Zum Pilotprojekt wurde die Fassade des bis dahin tristen Ärztehauses aus den 80er Jahren: Darauf wurden 120 maßgefertigte PV-Module gesetzt, die Strom produzieren. Vier Millionen Euro hat die ungewöhnliche Fassade gekostet, die nun dunkel schimmert. Auch das Geschäftsmodell ist ausgeklügelt: Bien ist zwar der Bauherr. Finanziert werden die Module jedoch mithilfe von 46 privaten Investoren – unter ihnen auch der Bund für Umwelt und Naturschutz -, die nun 20 Jahre lang mit einer Rendite von fünf Prozent belohnt werden. Die Fassade ist nämlich ein sogenanntes Bürgerkraftwerk des Vereins Sonneninitiative.

Die Kollektoren auf dem Gebäude schaffen derzeit 50 bis 55 Prozent des Stromverbrauchs. Deswegen sollen die oberen Geschosse mit ihren Gauben so umgestaltet werden, dass auch sie mit Solarpaneelen versehen können. Zudem träumt Bien davon, im Boden rund um das Gebäude begehbare Photovoltaik-Platten einzulassen.

Das Ärztehaus am Hauptbahnhof mit Inhaber Siegfried Bien

Pläne hat er auch für den von Mülltonnen dominierten Hinterhof: Hier sollen vertikale Gärten entstehen, die über mehrere Stockwerke an der Rückseite des Gebäudes emporranken.

Weiter ist er mit der zweiten Nutzung der drei MRT, deren Abwärme bis vor wenigen Wochen noch auf den Hinterhof geblasen wurde. Nun wird die Abwärme mittels Wärmetauscher zum Heizen verwendet. Dieser Wärmekreislauf soll das gesamte Ärztehaus völlig unabhängig von fossiler Energie machen. Bien ist davon überzeugt, dass die Abwärme ausreicht, um das Gebäude im Winter zu heizen. Derzeit wird allerdings noch überprüft, bei welchen Außentemperaturen es vielleicht doch Probleme gibt und wie groß der Pufferspeicher sein muss. Dazu wird das Modellprojekt von der Universität Kassel wissenschaftlich begleitet.

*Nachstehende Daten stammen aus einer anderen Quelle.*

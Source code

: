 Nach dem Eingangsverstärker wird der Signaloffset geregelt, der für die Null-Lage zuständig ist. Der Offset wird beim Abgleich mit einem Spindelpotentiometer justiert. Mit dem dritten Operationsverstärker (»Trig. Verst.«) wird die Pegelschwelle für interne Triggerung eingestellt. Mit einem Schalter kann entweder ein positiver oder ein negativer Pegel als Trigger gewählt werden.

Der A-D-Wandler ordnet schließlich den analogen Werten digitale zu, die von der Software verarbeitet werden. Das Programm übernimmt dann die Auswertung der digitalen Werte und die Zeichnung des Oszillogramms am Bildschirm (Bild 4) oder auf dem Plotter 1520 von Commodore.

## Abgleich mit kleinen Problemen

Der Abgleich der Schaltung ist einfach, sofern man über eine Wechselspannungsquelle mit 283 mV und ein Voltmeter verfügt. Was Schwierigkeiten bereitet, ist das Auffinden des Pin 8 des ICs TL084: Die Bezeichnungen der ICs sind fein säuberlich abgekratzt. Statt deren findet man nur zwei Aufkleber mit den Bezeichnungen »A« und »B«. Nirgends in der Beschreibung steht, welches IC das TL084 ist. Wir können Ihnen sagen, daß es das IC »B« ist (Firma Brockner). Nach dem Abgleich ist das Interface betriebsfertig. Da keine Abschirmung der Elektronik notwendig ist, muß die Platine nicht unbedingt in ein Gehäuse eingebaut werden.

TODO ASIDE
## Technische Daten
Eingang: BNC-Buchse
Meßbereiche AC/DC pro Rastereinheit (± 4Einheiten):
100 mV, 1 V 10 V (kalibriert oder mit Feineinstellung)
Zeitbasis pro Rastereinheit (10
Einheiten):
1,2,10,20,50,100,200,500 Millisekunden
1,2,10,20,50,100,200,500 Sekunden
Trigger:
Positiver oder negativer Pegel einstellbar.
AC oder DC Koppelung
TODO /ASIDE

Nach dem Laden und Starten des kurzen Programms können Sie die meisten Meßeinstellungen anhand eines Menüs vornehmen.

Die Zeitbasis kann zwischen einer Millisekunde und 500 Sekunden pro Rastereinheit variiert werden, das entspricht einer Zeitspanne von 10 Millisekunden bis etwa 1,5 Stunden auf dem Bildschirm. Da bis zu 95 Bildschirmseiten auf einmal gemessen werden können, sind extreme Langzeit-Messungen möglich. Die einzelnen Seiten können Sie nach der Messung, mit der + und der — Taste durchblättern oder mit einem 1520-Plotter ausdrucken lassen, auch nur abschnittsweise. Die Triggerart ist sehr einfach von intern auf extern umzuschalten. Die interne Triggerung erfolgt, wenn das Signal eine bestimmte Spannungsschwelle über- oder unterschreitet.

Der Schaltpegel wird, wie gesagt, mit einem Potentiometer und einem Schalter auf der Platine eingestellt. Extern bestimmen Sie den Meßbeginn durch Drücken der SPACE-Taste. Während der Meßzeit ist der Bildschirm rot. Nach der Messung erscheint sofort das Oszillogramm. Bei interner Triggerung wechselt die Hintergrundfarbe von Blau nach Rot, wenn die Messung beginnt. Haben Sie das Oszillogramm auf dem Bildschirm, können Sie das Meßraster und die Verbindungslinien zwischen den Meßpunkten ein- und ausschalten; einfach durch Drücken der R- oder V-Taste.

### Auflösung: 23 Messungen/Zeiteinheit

Betrieben wird die Anlage von den Marburger Stadtwerken, die einen 15-jährigen Wärmeliefervertrag zur Refinanzierung mit Gebäudeeigentümer Bien geschlossen haben. 50 Menschen, darunter zwölf Ärztinnen und Ärzte, arbeiten heute im MVZ. Den Medizinern verkauft Bien seine Abwärme zum Gaspreis von 2017 – „egal, was Putin noch macht“.

Unkompliziert sei das alles nicht, räumt Bien ein. Aber als Marathonläufer hat der 69-Jährige einen langen Atem. Und die Leute hätten ihn schon für verrückt erklärt, als er vor gut 20 Jahren seine Villa klimaneutral machte: „Alle haben gesagt, der spinnt, der Bien“, erzählt er: „Nach sieben Jahren war ich in den schwarzen Zahlen.“ Nun hofft er, dass sein Projekt zum Vorreiter für andere Radiologiezentren in Deutschland wird.